**ABOUT THIS TASK**
Could you filter the material and copy every line where the word "Routing" occurs?

**INFORMATION SHOWN**

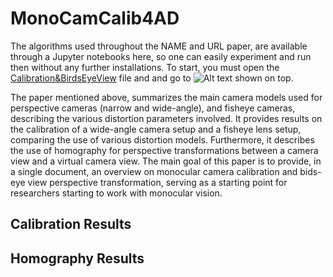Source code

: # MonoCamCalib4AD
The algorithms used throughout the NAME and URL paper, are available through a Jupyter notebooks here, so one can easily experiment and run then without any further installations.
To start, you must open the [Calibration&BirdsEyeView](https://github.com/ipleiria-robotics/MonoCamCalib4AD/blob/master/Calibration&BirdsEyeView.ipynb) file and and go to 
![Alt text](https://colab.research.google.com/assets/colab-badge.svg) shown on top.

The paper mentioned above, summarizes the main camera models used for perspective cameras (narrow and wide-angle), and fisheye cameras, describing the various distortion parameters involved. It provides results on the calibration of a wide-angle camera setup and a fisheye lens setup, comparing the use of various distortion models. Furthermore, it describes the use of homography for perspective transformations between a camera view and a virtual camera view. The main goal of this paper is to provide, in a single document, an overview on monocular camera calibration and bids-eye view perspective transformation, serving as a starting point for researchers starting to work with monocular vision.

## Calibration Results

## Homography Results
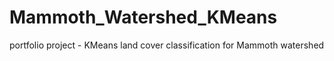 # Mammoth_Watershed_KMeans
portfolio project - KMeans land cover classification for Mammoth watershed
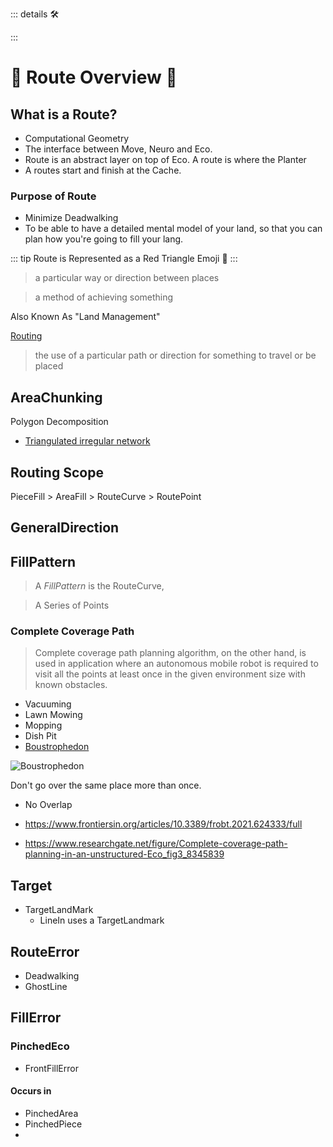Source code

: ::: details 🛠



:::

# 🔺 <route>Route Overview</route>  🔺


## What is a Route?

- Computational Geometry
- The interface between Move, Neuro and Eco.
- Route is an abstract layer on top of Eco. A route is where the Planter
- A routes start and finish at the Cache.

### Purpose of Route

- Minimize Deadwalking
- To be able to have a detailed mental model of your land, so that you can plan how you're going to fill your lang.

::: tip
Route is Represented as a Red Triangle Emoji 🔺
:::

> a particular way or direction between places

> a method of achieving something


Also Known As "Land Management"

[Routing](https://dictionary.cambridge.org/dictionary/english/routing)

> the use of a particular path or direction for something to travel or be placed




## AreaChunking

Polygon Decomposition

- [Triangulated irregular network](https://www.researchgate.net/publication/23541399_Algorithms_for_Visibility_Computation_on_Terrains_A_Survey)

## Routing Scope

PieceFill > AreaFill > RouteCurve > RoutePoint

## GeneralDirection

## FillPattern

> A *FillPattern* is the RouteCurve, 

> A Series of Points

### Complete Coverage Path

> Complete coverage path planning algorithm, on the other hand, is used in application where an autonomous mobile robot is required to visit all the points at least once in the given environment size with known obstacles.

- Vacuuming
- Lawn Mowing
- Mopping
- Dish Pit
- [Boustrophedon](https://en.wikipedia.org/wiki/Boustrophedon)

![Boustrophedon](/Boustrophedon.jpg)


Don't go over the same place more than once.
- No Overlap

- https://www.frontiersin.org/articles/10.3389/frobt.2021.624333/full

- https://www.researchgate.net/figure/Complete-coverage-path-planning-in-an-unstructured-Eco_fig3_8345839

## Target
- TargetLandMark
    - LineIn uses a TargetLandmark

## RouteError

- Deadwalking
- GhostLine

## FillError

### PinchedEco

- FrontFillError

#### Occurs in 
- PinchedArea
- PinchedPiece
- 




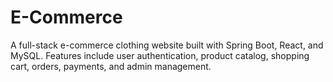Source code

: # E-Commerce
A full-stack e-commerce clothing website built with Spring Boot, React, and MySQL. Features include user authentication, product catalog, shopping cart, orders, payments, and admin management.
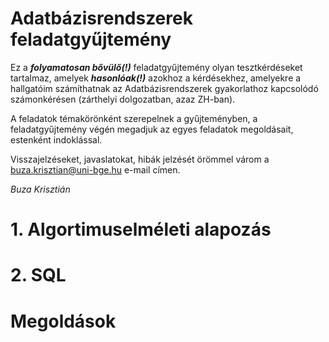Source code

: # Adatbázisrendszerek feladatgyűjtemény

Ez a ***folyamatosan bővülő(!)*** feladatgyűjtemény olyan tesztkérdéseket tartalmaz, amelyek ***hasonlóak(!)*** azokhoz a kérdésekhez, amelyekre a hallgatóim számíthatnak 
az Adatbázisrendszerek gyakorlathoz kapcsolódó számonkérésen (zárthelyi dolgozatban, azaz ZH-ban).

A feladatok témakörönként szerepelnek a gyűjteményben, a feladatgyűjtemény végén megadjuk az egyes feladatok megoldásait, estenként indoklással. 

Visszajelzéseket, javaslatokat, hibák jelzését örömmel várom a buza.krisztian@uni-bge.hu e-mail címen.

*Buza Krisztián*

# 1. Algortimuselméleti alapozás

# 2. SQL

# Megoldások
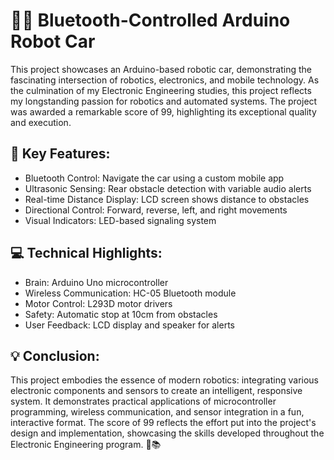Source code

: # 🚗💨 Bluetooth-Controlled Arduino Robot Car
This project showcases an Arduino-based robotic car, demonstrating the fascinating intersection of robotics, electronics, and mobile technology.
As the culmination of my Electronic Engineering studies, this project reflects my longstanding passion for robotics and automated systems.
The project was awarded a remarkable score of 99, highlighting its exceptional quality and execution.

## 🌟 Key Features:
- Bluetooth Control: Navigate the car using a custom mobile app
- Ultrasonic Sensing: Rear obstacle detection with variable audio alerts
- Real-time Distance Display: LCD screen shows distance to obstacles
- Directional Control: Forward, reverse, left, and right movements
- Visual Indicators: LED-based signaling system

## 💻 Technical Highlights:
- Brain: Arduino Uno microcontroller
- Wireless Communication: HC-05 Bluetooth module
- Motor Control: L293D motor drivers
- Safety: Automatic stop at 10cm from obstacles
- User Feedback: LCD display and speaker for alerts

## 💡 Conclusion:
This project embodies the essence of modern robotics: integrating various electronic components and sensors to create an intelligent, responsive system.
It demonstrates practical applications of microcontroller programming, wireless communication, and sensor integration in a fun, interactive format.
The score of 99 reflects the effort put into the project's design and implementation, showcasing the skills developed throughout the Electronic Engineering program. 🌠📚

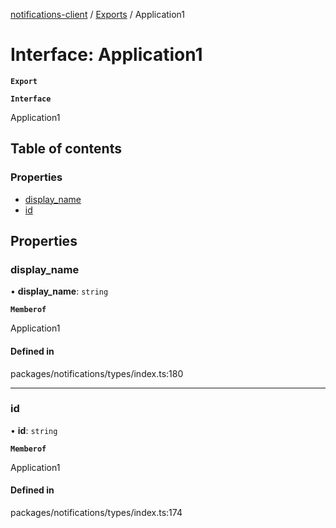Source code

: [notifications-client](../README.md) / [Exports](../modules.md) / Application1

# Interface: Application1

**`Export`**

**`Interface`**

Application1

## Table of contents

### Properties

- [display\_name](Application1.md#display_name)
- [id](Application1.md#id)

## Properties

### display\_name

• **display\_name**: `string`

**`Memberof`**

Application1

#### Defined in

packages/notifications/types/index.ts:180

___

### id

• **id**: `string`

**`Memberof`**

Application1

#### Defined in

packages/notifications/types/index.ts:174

**RESULT OF THIS TASK**
[Routing](https://dictionary.cambridge.org/dictionary/english/routing)
## Routing Scope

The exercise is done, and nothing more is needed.